▶ Exercise details
Reproduce exactly, and only, the lines below from the one containing "We identified few" through the one containing "minPoints parameters accordingly.".
Top of Supplied records
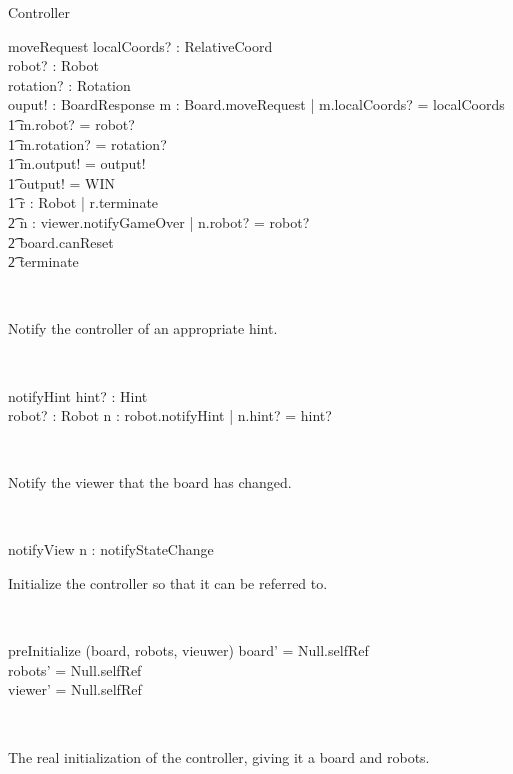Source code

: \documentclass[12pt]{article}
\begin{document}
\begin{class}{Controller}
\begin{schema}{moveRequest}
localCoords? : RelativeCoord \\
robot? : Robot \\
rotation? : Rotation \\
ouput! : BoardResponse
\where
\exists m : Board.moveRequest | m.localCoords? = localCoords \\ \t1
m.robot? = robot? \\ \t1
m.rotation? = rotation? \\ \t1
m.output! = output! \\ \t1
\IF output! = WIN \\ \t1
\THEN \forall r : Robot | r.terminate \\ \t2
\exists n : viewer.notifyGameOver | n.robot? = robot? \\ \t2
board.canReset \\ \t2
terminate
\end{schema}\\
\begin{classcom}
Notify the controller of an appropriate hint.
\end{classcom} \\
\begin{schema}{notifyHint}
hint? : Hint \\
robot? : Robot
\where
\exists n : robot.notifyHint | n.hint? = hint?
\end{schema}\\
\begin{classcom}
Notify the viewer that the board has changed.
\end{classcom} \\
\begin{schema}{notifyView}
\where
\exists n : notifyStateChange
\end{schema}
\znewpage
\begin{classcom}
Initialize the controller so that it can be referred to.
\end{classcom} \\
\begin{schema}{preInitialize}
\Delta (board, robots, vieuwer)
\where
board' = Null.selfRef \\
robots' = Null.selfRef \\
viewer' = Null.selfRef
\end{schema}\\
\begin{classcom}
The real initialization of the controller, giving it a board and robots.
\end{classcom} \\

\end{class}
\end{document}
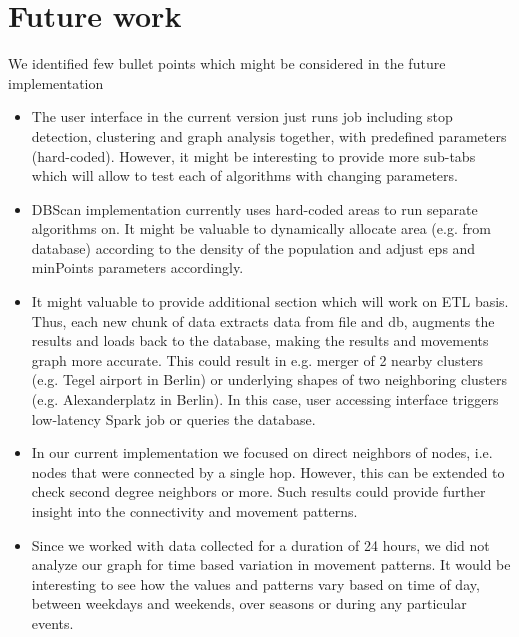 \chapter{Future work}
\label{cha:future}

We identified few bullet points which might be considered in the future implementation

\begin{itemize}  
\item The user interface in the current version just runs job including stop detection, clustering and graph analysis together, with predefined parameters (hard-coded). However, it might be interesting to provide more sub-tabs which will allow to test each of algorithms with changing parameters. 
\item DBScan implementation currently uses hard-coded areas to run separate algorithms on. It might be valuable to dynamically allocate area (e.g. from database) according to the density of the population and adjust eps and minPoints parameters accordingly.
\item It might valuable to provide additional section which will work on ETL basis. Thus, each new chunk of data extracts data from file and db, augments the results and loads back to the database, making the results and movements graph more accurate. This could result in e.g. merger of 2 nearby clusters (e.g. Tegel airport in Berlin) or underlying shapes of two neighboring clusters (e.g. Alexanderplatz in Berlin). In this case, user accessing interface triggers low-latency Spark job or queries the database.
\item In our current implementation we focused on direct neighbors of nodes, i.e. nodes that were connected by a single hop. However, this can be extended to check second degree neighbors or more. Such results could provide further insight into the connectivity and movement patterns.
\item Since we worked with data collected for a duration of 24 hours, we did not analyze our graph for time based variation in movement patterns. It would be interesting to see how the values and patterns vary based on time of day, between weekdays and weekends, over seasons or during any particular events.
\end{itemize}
Bottom of Supplied records
Top of Supplied records
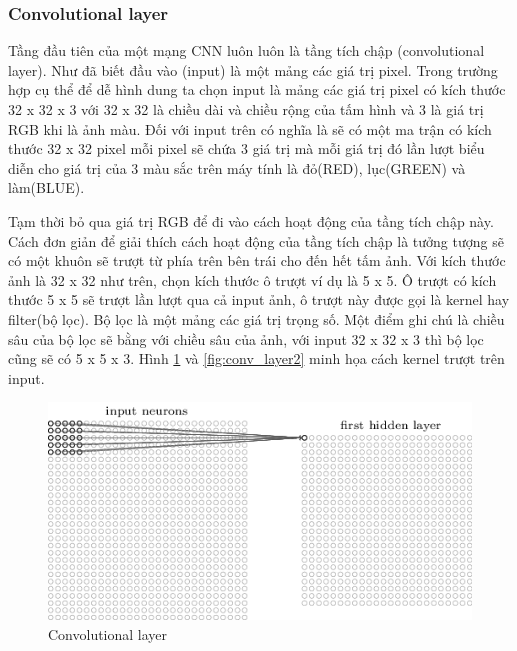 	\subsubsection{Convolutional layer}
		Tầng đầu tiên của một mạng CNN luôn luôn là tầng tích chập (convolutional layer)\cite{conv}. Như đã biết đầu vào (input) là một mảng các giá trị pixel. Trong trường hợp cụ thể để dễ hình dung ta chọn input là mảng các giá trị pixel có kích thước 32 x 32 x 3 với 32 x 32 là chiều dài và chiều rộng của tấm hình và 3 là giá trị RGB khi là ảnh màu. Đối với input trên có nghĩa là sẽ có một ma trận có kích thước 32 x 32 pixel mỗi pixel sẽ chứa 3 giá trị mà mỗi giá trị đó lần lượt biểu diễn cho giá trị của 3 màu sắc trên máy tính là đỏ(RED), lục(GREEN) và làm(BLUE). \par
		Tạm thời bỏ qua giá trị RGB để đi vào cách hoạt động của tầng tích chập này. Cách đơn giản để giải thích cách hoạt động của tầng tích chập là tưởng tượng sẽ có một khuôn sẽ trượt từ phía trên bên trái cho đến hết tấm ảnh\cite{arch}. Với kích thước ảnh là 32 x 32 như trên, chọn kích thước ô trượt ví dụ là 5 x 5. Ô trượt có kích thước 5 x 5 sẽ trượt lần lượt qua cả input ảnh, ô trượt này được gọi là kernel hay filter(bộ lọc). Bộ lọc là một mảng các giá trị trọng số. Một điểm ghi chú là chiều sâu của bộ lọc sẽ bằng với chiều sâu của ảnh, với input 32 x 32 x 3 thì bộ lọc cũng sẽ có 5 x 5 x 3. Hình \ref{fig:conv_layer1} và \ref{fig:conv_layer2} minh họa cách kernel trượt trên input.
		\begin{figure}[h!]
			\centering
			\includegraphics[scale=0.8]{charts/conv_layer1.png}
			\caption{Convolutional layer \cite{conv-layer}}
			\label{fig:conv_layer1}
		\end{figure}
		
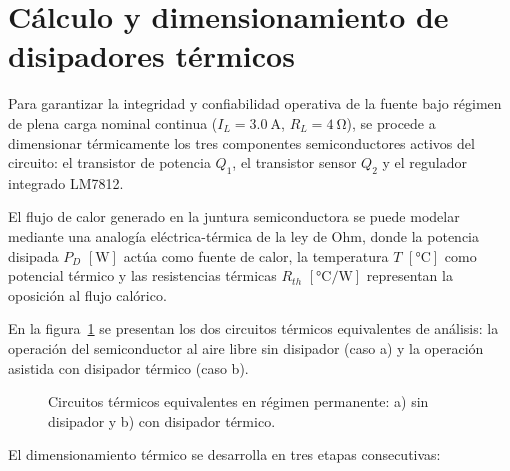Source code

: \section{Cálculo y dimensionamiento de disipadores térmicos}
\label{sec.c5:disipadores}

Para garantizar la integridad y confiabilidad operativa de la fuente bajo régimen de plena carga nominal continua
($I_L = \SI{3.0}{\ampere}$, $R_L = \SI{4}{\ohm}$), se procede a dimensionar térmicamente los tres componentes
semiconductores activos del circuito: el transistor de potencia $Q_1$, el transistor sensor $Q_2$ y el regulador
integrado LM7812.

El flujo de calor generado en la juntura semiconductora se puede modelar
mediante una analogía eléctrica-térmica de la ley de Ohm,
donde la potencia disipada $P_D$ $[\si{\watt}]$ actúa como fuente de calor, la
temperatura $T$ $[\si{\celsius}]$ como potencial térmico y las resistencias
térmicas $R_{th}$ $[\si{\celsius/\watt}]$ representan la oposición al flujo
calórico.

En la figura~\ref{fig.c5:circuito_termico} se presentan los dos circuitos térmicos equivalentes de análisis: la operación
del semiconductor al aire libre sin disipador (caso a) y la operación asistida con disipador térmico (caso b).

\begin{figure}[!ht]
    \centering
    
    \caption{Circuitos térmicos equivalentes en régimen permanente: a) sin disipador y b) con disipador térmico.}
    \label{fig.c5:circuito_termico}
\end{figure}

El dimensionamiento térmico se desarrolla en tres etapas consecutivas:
Bottom of Supplied records
▶ Task output
We identified few bullet points which might be considered in the future implementation

\begin{itemize}  
\item The user interface in the current version just runs job including stop detection, clustering and graph analysis together, with predefined parameters (hard-coded). However, it might be interesting to provide more sub-tabs which will allow to test each of algorithms with changing parameters. 
\item DBScan implementation currently uses hard-coded areas to run separate algorithms on. It might be valuable to dynamically allocate area (e.g. from database) according to the density of the population and adjust eps and minPoints parameters accordingly.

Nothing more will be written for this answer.